Repeat, word for word, each of the records shown below, without their pictures.

----------------

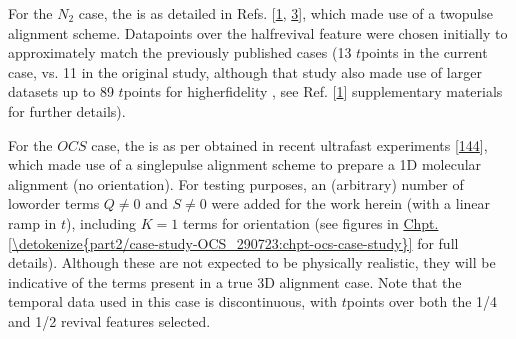 \documentclass[letterpaper,table,10pt,english]{jupyterBook}
\begin{document}
\sphinxAtStartPar
For the \(N_2\) case, the {\hyperref[\detokenize{backmatter/glossary:term-RWP}]{}} is as detailed in Refs. {[}\hyperlink{cite.backmatter/bibliography:id776}{1}, \hyperlink{cite.backmatter/bibliography:id686}{3}{]}, which made use of a two\sphinxhyphen{}pulse alignment scheme. Data\sphinxhyphen{}points over the {\hyperref[\detokenize{backmatter/glossary:term-RWP}]{}} half\sphinxhyphen{}revival feature were chosen initially to approximately match the previously published cases (13 \(t\)\sphinxhyphen{}points in the current case, vs. 11 in the original study, although that study also made use of larger datasets up to 89 \(t\)\sphinxhyphen{}points for higher\sphinxhyphen{}fidelity {\hyperref[\detokenize{backmatter/glossary:term-bootstrap-retrieval-protocol}]{}}, see Ref. {[}\hyperlink{cite.backmatter/bibliography:id776}{1}{]} supplementary materials for further details).

\sphinxAtStartPar
For the \(OCS\) case, the {\hyperref[\detokenize{backmatter/glossary:term-RWP}]{}} is as per obtained in recent ultrafast experiments {[}\hyperlink{cite.backmatter/bibliography:id972}{144}{]}, which made use of a single\sphinxhyphen{}pulse alignment scheme to prepare a 1D molecular alignment (no orientation). For testing purposes, an (arbitrary) number of low\sphinxhyphen{}order terms \(Q\neq0\) and \(S\neq0\) were added for the work herein (with a linear ramp in \(t\)), including \(K=1\) terms for orientation (see figures in \hyperref[\detokenize{part2/case-study-OCS_290723:chpt-ocs-case-study}]{Chpt.\@ \ref{\detokenize{part2/case-study-OCS_290723:chpt-ocs-case-study}}} for full details). Although these are not expected to be physically realistic, they will be indicative of the terms present in a true 3D alignment case. Note that the temporal data used in this case is discontinuous, with \(t\)\sphinxhyphen{}points over both the 1/4 and 1/2 {\hyperref[\detokenize{backmatter/glossary:term-RWP}]{}} revival features selected.
\end{document}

----------------

* Written solution:
 \documentclass[letterpaper,table,10pt,english]{jupyterBook}
\begin{document}
\sphinxAtStartPar
For the \(N_2\) case, the {\hyperref[\detokenize{backmatter/glossary:term-RWP}]{}} is as detailed in Refs. {[}\hyperlink{cite.backmatter/bibliography:id776}{1}, \hyperlink{cite.backmatter/bibliography:id686}{3}{]}, which made use of a two\sphinxhyphen{}pulse alignment scheme. Data\sphinxhyphen{}points over the {\hyperref[\detokenize{backmatter/glossary:term-RWP}]{}} half\sphinxhyphen{}revival feature were chosen initially to approximately match the previously published cases (13 \(t\)\sphinxhyphen{}points in the current case, vs. 11 in the original study, although that study also made use of larger datasets up to 89 \(t\)\sphinxhyphen{}points for higher\sphinxhyphen{}fidelity {\hyperref[\detokenize{backmatter/glossary:term-bootstrap-retrieval-protocol}]{}}, see Ref. {[}\hyperlink{cite.backmatter/bibliography:id776}{1}{]} supplementary materials for further details).

\sphinxAtStartPar
For the \(OCS\) case, the {\hyperref[\detokenize{backmatter/glossary:term-RWP}]{}} is as per obtained in recent ultrafast experiments {[}\hyperlink{cite.backmatter/bibliography:id972}{144}{]}, which made use of a single\sphinxhyphen{}pulse alignment scheme to prepare a 1D molecular alignment (no orientation). For testing purposes, an (arbitrary) number of low\sphinxhyphen{}order terms \(Q\neq0\) and \(S\neq0\) were added for the work herein (with a linear ramp in \(t\)), including \(K=1\) terms for orientation (see figures in \hyperref[\detokenize{part2/case-study-OCS_290723:chpt-ocs-case-study}]{Chpt.\@ \ref{\detokenize{part2/case-study-OCS_290723:chpt-ocs-case-study}}} for full details). Although these are not expected to be physically realistic, they will be indicative of the terms present in a true 3D alignment case. Note that the temporal data used in this case is discontinuous, with \(t\)\sphinxhyphen{}points over both the 1/4 and 1/2 {\hyperref[\detokenize{backmatter/glossary:term-RWP}]{}} revival features selected.
\end{document}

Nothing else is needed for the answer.